Inutile de dire que cette pièce était d’une étendue qu’on trouverait très grande de notre temps. On sait, en effet, que nos pères n’avaient pas l’habitude de se priver d’air et de jour sous prétexte de ménager l’espace. Et comme telle n’était éclairée que par les deux chandelles posées sur la table, il en résultait que les angles restaient plongés dans une demi obscurité et formaient une sorte de pénombre, qui ajoutait je ne sais quoi de fantastique à l’effet général de l’ensemble.

Ces détails précisés, revenons à notre récit.

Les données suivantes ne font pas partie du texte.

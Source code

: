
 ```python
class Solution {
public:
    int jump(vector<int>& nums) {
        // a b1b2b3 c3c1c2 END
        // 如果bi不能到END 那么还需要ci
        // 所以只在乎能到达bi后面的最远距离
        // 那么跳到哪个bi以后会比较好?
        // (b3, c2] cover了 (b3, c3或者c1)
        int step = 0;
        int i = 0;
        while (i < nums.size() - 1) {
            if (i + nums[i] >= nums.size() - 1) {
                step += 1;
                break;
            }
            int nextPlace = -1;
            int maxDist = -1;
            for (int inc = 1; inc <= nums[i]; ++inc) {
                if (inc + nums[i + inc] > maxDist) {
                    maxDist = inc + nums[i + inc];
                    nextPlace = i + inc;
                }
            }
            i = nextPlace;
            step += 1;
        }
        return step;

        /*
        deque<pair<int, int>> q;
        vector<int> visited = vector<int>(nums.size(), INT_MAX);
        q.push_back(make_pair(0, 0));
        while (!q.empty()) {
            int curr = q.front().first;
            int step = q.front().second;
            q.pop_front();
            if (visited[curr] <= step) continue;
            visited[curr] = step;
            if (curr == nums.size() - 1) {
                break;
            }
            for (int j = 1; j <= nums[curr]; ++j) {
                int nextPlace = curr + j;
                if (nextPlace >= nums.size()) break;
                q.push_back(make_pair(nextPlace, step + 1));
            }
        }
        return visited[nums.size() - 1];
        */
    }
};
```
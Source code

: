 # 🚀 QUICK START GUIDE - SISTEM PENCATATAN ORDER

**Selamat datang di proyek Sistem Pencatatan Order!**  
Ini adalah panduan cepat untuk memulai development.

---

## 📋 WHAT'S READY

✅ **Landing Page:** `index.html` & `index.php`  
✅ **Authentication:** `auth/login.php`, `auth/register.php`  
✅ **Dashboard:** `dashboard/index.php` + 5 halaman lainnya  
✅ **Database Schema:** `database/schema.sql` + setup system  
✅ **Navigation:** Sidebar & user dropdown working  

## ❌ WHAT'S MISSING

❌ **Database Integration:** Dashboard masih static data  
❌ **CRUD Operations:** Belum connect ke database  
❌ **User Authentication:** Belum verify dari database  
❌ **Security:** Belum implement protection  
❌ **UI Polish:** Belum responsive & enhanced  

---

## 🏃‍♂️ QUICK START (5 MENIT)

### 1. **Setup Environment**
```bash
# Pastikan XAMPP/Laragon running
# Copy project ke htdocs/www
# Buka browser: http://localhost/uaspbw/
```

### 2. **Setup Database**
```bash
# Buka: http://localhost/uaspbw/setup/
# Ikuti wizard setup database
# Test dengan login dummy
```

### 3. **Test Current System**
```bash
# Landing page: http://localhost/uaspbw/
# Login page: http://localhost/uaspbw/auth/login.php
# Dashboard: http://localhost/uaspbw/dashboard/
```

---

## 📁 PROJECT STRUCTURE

Aussitôt ses dernières paroles prononcées, Marcel se leva donc lentement de sa place, se tourna successivement vers les quatre faces de la chambre, fit certains signes cabalistiques, marmotta quelques phrases qui ne paraissaient appartenir à aucune langue humaine, et puis il prononça d’une voix claire et sonore :

— Ô Satan, mon patron, toi devant qui tout tremble, toi qui fais frémir la terre et règnes en despote sur les enfers, écoute mes invocations, obéis à ma voix, exécute mes ordres.

Tu vois les personnes ici présentes, tu connais leurs goûts ; eh bien ! il faut qu’instantanément tu leur envoies un souper composé et apprêté de façon à ce que chacun de nous y trouve de quoi se satisfaire.

Nous nous en rapportons à toi pour le choix ; mais, n’oublie pas que pour tous tu dois demeurer invisible. Ton aspect pourrait occasionner quelque émoi auprès de mes hôtes, et, pour ton honneur et pour le mien, je tiens à ce qu’ils soient forcés de reconnaître que tout démon qu’il est, Satan est un bon diable.

Et, maintenant que tu m’as entendu, mets-toi à l’œuvre tout de suite. Je ne te donne plus que trente secondes pour tout exécuter.